# Example: Pandas to PowerPoint

## Using: mspandas.pandasPPT

This document will show you how to create a powerpoint report from python, using the `pandasPPT` module from [mspandas](https://github.com/knanne/mspandas) library.

**NOTE:** The `pandasPPT` module is designed as an addition to the existing `python-pptx` library for helping to automate the process of writing Pandas DataFrames to PowerPoint presentations. Please educate yourself on how [python-pptx](https://python-pptx.readthedocs.io/en/latest/) works first.  

# Contents

- [Important Info](#Important-Info)
    - [Background](#Background)
    - [Instructions](#Instructions)
    - [Layouts](#Layouts)
    - [Shapes](#Shapes)
    - [Template File](#Template-File)
- [Dependencies](#Dependencies)
- [Dummy Data](#Dummy-Data)
- [Create Presentation](#Create-Presentation)
- [Map Layouts](#Map-Layouts)
- [Add Content](#Add-Content)
- [Save Report](#Save-Report)
- [Preview](#Preview)

# Important Info

## Background

To initialize a report, we utilize a "template". This is simply a blank presentation. The presentation contains a slide master by default which can be customized with preset "layouts" based on your brand's styleguide.  

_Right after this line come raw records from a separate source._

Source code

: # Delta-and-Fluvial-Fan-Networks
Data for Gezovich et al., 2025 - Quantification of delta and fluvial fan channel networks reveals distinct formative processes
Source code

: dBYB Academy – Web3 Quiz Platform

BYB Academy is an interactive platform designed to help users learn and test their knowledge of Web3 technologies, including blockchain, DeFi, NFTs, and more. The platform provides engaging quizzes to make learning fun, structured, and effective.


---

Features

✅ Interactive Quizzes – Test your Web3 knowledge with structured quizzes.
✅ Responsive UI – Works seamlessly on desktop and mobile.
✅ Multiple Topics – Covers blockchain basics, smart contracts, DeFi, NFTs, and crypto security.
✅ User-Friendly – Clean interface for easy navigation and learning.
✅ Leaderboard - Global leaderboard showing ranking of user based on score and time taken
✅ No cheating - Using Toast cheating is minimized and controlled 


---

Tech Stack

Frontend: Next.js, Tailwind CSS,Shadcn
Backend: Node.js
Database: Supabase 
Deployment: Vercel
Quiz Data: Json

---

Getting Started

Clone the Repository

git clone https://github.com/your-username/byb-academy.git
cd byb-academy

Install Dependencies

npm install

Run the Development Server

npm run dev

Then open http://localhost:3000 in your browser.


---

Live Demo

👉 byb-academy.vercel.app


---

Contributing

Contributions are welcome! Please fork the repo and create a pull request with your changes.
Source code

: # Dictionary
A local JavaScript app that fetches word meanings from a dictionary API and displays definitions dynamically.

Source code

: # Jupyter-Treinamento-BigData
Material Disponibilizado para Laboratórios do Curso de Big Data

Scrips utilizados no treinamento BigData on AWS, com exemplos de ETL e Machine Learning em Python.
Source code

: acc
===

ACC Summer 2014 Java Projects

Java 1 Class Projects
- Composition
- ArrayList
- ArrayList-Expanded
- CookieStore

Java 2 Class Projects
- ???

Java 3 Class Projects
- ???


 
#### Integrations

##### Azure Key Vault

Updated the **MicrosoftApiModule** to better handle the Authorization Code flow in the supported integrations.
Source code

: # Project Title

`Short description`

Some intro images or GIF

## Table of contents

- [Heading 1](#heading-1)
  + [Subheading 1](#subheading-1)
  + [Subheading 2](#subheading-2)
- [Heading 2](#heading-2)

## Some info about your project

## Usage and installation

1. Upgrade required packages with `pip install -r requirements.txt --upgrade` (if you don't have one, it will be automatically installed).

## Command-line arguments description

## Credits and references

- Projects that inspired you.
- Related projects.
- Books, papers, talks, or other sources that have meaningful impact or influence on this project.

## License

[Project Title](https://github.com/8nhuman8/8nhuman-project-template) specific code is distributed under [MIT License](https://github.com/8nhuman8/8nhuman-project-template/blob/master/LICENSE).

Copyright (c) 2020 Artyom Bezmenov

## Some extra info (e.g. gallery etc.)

Example tasks of customizing a template for reusable reporting would include:  

- Add placeholders to layouts for reporting objects to be appended to (e.g. chart, table, picture)
- Rename the placeholders with logical names for fetching in python (e.g. chart, table, picture)
- Rename the layouts with logical names for fetching in python (e.g. custom_chart, custom_chart_table)

To learn more on PowerPoint templates, read [more by Microsoft here](https://support.office.com/en-us/article/design-your-slides-53c20bd5-e594-4837-a7ad-525706e09960)  

## Instructions

The process to create the powerpoint report in python is the following, links provided to below code.

- [create a new ppt object from template](#Create-Presentation)
- [map the layouts available in template](#Map-Layouts)
- [recursively add content to ppt with the following process](#Add-Content)
    1. add a slide using an available layout
    2. map the shapes available in layout
    3. define placeholders using shape map
    4. add content to placeholders
- [save the ppt object to file](#Save-Report)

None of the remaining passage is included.